Activity
Copy each line from the data that has the word "between" in it.

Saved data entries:
====

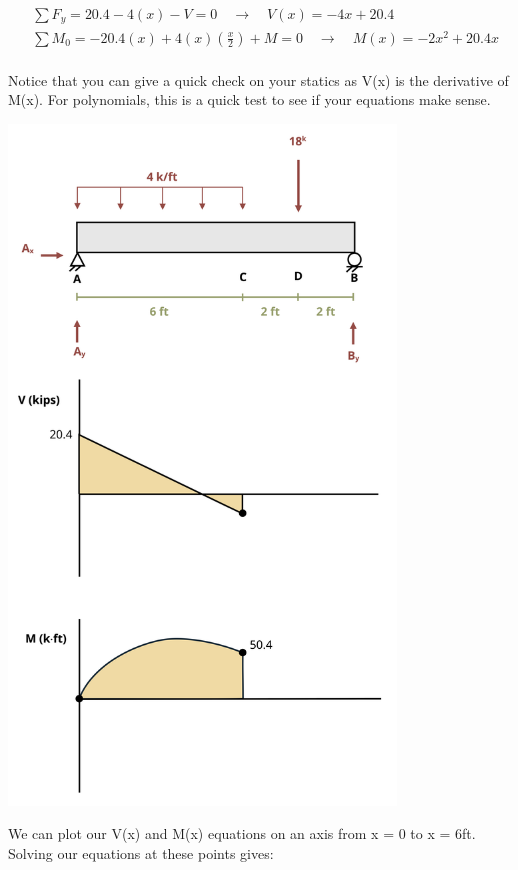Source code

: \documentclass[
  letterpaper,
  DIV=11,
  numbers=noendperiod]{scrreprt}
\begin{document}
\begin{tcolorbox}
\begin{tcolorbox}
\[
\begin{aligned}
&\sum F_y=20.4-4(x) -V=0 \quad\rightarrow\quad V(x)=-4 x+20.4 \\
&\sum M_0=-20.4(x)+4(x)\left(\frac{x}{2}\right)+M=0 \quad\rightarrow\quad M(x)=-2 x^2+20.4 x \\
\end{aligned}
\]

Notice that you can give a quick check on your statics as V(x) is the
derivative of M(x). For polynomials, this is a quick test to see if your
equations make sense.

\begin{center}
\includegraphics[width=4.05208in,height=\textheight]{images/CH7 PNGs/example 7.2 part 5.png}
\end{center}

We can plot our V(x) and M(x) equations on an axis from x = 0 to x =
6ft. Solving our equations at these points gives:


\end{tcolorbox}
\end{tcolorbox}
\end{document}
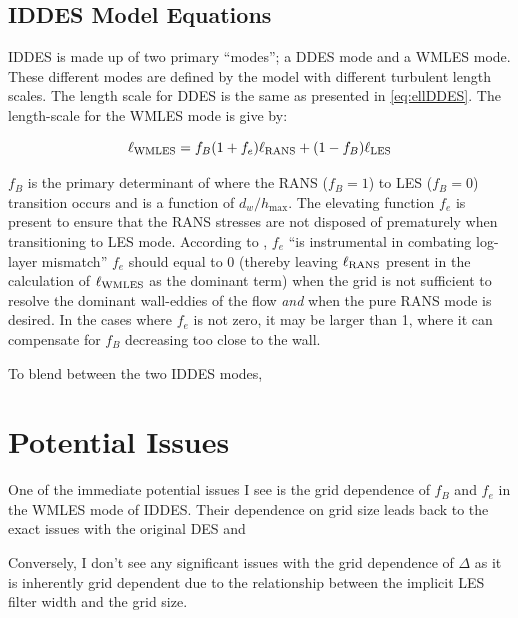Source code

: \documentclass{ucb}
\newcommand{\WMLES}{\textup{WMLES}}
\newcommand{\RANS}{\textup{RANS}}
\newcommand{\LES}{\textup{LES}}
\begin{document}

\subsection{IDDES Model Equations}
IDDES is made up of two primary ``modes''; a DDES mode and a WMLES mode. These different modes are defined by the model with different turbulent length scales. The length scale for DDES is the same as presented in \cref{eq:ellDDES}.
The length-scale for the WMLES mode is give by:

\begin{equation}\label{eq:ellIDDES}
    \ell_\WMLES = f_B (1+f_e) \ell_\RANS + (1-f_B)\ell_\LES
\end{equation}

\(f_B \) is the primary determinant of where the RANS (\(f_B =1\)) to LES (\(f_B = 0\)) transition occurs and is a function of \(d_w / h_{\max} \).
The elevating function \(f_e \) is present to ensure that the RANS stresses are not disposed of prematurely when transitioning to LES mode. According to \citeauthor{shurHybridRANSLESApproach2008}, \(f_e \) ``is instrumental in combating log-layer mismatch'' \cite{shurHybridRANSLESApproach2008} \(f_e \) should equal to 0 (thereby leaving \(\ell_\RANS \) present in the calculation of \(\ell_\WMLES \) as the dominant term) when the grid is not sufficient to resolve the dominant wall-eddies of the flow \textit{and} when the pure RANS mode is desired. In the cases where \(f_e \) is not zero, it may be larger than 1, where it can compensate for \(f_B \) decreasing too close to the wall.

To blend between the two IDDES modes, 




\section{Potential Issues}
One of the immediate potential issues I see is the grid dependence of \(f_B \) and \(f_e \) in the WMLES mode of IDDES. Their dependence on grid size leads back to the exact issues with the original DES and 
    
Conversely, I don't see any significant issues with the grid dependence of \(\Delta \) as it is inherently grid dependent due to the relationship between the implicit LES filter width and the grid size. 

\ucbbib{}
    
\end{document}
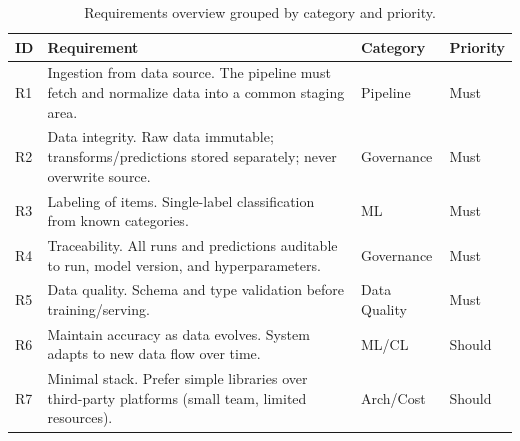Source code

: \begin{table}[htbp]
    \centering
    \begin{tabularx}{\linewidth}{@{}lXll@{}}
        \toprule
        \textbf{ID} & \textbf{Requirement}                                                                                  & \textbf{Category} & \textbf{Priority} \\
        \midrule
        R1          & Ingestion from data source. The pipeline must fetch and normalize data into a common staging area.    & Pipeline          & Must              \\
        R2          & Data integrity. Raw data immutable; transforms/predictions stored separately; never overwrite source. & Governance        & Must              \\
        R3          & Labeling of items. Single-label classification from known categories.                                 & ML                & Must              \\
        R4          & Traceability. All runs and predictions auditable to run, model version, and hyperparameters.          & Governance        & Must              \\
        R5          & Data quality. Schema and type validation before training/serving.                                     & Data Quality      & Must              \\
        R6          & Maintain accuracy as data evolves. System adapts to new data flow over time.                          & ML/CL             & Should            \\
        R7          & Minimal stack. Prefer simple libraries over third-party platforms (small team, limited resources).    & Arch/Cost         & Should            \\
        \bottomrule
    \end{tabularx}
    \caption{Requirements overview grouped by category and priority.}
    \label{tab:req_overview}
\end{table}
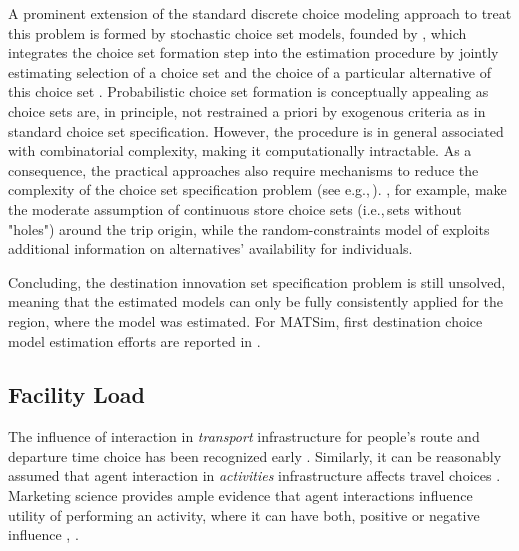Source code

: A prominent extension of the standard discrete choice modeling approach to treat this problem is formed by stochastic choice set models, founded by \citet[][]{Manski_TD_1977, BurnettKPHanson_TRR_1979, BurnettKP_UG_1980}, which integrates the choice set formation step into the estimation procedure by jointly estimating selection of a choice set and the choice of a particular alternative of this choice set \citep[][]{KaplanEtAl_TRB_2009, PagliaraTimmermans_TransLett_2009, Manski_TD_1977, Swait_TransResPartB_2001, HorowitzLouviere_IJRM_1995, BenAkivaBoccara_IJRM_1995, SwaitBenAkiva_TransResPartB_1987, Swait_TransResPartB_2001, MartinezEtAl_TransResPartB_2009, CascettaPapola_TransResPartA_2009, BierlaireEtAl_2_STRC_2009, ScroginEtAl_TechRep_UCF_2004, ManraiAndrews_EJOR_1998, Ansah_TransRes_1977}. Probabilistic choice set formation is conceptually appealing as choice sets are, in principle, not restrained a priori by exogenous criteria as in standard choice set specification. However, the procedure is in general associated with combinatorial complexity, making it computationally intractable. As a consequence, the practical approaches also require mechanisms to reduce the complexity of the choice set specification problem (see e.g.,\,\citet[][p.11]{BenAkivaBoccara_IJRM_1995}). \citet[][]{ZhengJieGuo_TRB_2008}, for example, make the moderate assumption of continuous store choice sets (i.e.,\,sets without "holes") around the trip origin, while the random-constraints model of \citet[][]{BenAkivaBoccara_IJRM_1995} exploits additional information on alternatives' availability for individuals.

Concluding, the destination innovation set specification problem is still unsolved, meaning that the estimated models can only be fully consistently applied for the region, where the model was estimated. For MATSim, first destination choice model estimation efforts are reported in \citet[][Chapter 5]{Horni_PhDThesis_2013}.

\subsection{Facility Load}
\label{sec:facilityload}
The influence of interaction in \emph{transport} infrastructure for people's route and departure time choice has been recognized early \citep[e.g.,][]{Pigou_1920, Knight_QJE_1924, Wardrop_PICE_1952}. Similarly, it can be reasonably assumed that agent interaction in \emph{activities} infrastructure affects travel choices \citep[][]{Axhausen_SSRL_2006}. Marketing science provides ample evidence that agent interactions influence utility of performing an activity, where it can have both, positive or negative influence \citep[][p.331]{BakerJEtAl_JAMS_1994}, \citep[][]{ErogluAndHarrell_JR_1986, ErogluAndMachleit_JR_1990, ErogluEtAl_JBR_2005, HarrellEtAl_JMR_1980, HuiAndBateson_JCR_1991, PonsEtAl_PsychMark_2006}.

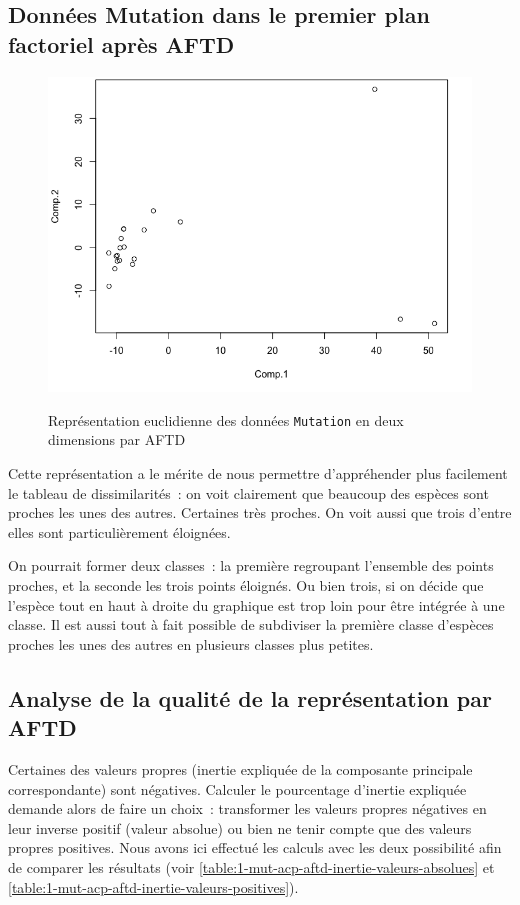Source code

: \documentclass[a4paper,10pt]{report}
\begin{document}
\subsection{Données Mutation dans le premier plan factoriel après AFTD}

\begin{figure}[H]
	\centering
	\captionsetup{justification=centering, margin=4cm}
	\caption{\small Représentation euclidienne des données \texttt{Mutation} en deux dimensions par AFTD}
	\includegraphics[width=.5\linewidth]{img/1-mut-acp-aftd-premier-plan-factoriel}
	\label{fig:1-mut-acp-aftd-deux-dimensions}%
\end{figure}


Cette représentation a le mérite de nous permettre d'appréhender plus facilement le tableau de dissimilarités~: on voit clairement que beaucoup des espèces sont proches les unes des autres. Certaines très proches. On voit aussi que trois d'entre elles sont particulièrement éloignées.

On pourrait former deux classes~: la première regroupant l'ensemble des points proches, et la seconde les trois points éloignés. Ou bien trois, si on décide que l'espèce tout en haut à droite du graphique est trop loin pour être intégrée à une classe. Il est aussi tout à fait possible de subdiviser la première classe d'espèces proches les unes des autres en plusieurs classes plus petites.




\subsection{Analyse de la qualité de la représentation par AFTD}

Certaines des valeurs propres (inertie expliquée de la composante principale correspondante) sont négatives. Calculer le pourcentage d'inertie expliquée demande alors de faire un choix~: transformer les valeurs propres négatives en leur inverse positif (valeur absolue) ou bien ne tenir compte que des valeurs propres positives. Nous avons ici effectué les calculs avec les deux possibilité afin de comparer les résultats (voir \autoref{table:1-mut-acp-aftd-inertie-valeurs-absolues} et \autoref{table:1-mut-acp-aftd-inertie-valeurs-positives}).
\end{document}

====

Response
To blend between the two IDDES modes, 
Conversely, I don't see any significant issues with the grid dependence of \(\Delta \) as it is inherently grid dependent due to the relationship between the implicit LES filter width and the grid size. 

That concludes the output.